The eruption of wisdom teeth is a rite of passage for young adults. In many cases, wisdom teeth (also known as third molars) are able to fully erupt without causing any issues. Other times, they become trapped beneath the jaw, or impacted. Here’s what you need to know about impacted wisdom teeth.
Understanding Impacted Wisdom Teeth
Impacted wisdom teeth can be either fully impacted or partially impacted. A fully impacted wisdom tooth is angled in such a way that it is completely trapped below the gumline. Partially impacted wisdom teeth erupt partially through the gums, while a portion of the tooth remains trapped in the jaw.
A wisdom tooth is typically impacted because there isn’t enough room for it to erupt or because it grows in at an angle.
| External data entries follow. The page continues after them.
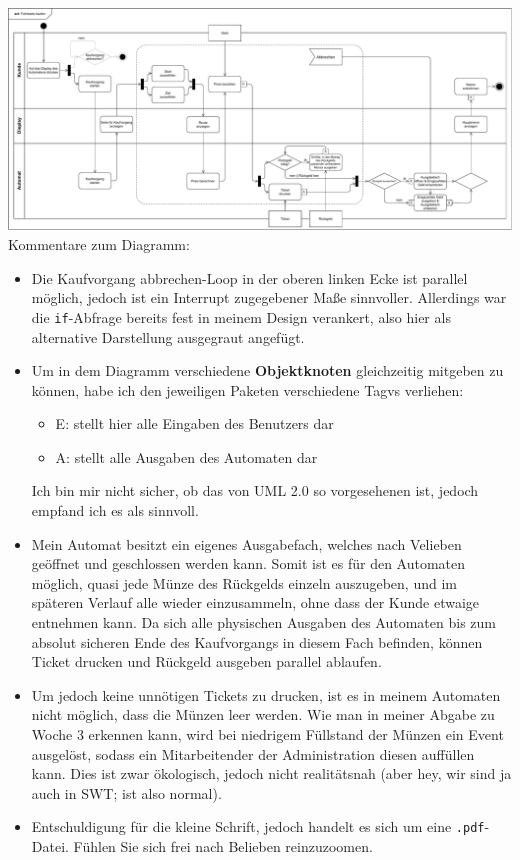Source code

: \documentclass{article}
\newcommand{\gqq}[1]{\glqq{}#1\grqq{}}
\begin{document}
\begin{enumerate}[label=\alph*.]
            \includegraphics[width=\textwidth]{swt_wende_tim_h04_activity_diagram.pdf}
            Kommentare zum Diagramm:
            \begin{itemize}
                \item Die \gqq{Kaufvorgang abbrechen}-Loop in der oberen linken Ecke ist parallel möglich, jedoch ist ein Interrupt zugegebener Maße sinnvoller.
                    Allerdings war die \texttt{if}-Abfrage bereits fest in meinem Design verankert, also hier als alternative Darstellung ausgegraut angefügt.
                \item Um in dem Diagramm verschiedene \textbf{Objektknoten} gleichzeitig mitgeben zu können, habe ich den jeweiligen Paketen verschiedene Tagvs verliehen:
                    \begin{itemize}
                        \item E: stellt hier alle Eingaben des Benutzers dar
                        \item A: stellt alle Ausgaben des Automaten dar
                    \end{itemize}
                    Ich bin mir nicht sicher, ob das von UML 2.0 so vorgesehenen ist, jedoch empfand ich es als sinnvoll.
                \item Mein Automat besitzt ein eigenes Ausgabefach, welches nach Velieben geöffnet und geschlossen werden kann.
                    Somit ist es für den Automaten möglich, quasi jede Münze des Rückgelds einzeln auszugeben, und im späteren Verlauf alle wieder einzusammeln, ohne dass der Kunde etwaige entnehmen kann.
                    Da sich alle physischen Ausgaben des Automaten bis zum absolut sicheren Ende des Kaufvorgangs in diesem Fach befinden, können \gqq{Ticket drucken} und \gqq{Rückgeld ausgeben} parallel ablaufen.
                \item Um jedoch keine unnötigen Tickets zu drucken, ist es in meinem Automaten nicht möglich, dass die Münzen leer werden.
                    Wie man in meiner Abgabe zu Woche 3 erkennen kann, wird bei niedrigem Füllstand der Münzen ein Event ausgelöst, sodass ein Mitarbeitender der Administration diesen auffüllen kann.
                    Dies ist zwar ökologisch, jedoch nicht realitätsnah (aber hey, wir sind ja auch in SWT; ist also normal).
                \item Entschuldigung für die kleine Schrift, jedoch handelt es sich um eine \texttt{.pdf}-Datei.
                    Fühlen Sie sich frei nach Belieben reinzuzoomen.
            \end{itemize}


\end{enumerate}
\end{document}
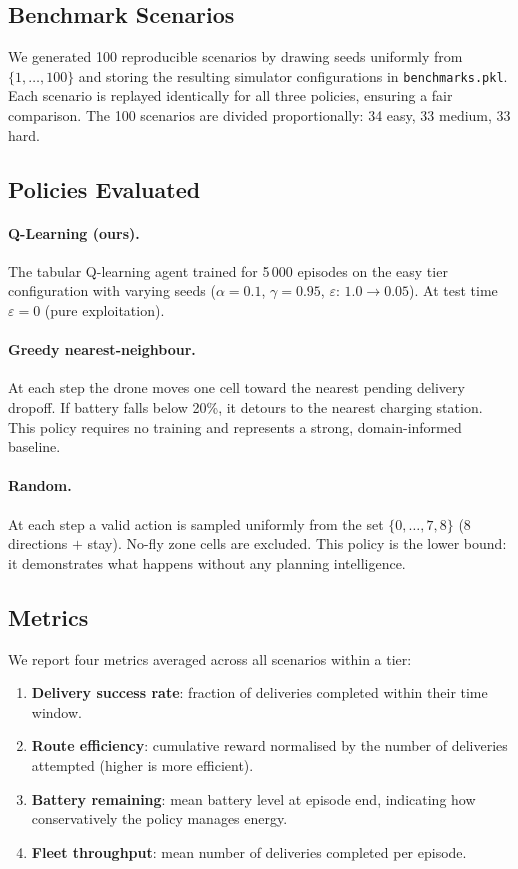 \documentclass[11pt,twocolumn]{article}
\begin{document}
\subsection{Benchmark Scenarios}

We generated 100 reproducible scenarios by drawing seeds uniformly from
$\{1, \ldots, 100\}$ and storing the resulting simulator configurations
in \texttt{benchmarks.pkl}.
Each scenario is replayed identically for all three policies, ensuring a
fair comparison.
The 100 scenarios are divided proportionally: 34 easy, 33 medium, 33
hard.

\subsection{Policies Evaluated}

\paragraph{Q-Learning (ours).}
The tabular Q-learning agent trained for 5\,000 episodes on the easy
tier configuration with varying seeds ($\alpha{=}0.1$,
$\gamma{=}0.95$, $\varepsilon$: $1.0 \to 0.05$).
At test time $\varepsilon = 0$ (pure exploitation).

\paragraph{Greedy nearest-neighbour.}
At each step the drone moves one cell toward the nearest pending
delivery dropoff.
If battery falls below 20\%, it detours to the nearest charging
station.
This policy requires no training and represents a strong,
domain-informed baseline.

\paragraph{Random.}
At each step a valid action is sampled uniformly from the set
$\{0,\ldots,7,8\}$ (8 directions $+$ stay).
No-fly zone cells are excluded.
This policy is the lower bound: it demonstrates what happens without
any planning intelligence.

\subsection{Metrics}

We report four metrics averaged across all scenarios within a tier:

\begin{enumerate}[leftmargin=*, nosep]
    \item \textbf{Delivery success rate}: fraction of deliveries
          completed within their time window.
    \item \textbf{Route efficiency}: cumulative reward normalised by
          the number of deliveries attempted (higher is more efficient).
    \item \textbf{Battery remaining}: mean battery level at episode end,
          indicating how conservatively the policy manages energy.
    \item \textbf{Fleet throughput}: mean number of deliveries completed
          per episode.
\end{enumerate}
\end{document}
Some scientists believe that wisdom teeth are meant to erupt in the late teens to replace molars worn down by primitive diets; because our diets have since changed, we don’t lose teeth to wear and tear like our ancestors did, and we no longer have adequate space to accommodate wisdom teeth.
Symptoms of Impacted Wisdom Teeth
Although some people don’t experience any symptoms, most people experience some degree of discomfort with impacted wisdom teeth. When a tooth is partially impacted, it can be difficult to brush and floss properly, which leads to food being trapped in the gum tissue surrounding the tooth. This may cause infection, and symptoms like:
- Pain and swelling around the affected tooth
- Jaw pain
- Swollen, red, or bleeding gums
- Foul odor and unpleasant taste coming from the tooth
- Difficulty opening the mouth
An infected wisdom tooth is a dental emergency and should be treated promptly.
Treating Impacted Wisdom Teeth
When other teeth are impacted, we perform surgery to expose them and, with the help of orthodontics, encourage them to erupt into their natural positions. With wisdom teeth, we simply remove the teeth because there isn’t enough room for them in the jaw.
While a partially impacted wisdom tooth is easy to identify upon visual examination, a fully impacted tooth must be diagnosed with a dental x-ray. If a wisdom tooth is fully impacted and causing no symptoms, you may choose to have it extracted or monitor it closely.
Extracting impacted teeth is more complicated than extracting wisdom teeth that have fully erupted. A small incision must be made in the gum tissue adjacent to the tooth so we can access the area of the jawbone where it is trapped. The tooth may need to be removed in pieces, in some cases. Many patients with impacted wisdom teeth choose IV sedation, which allows them to feel as if they’ve slept through their surgery.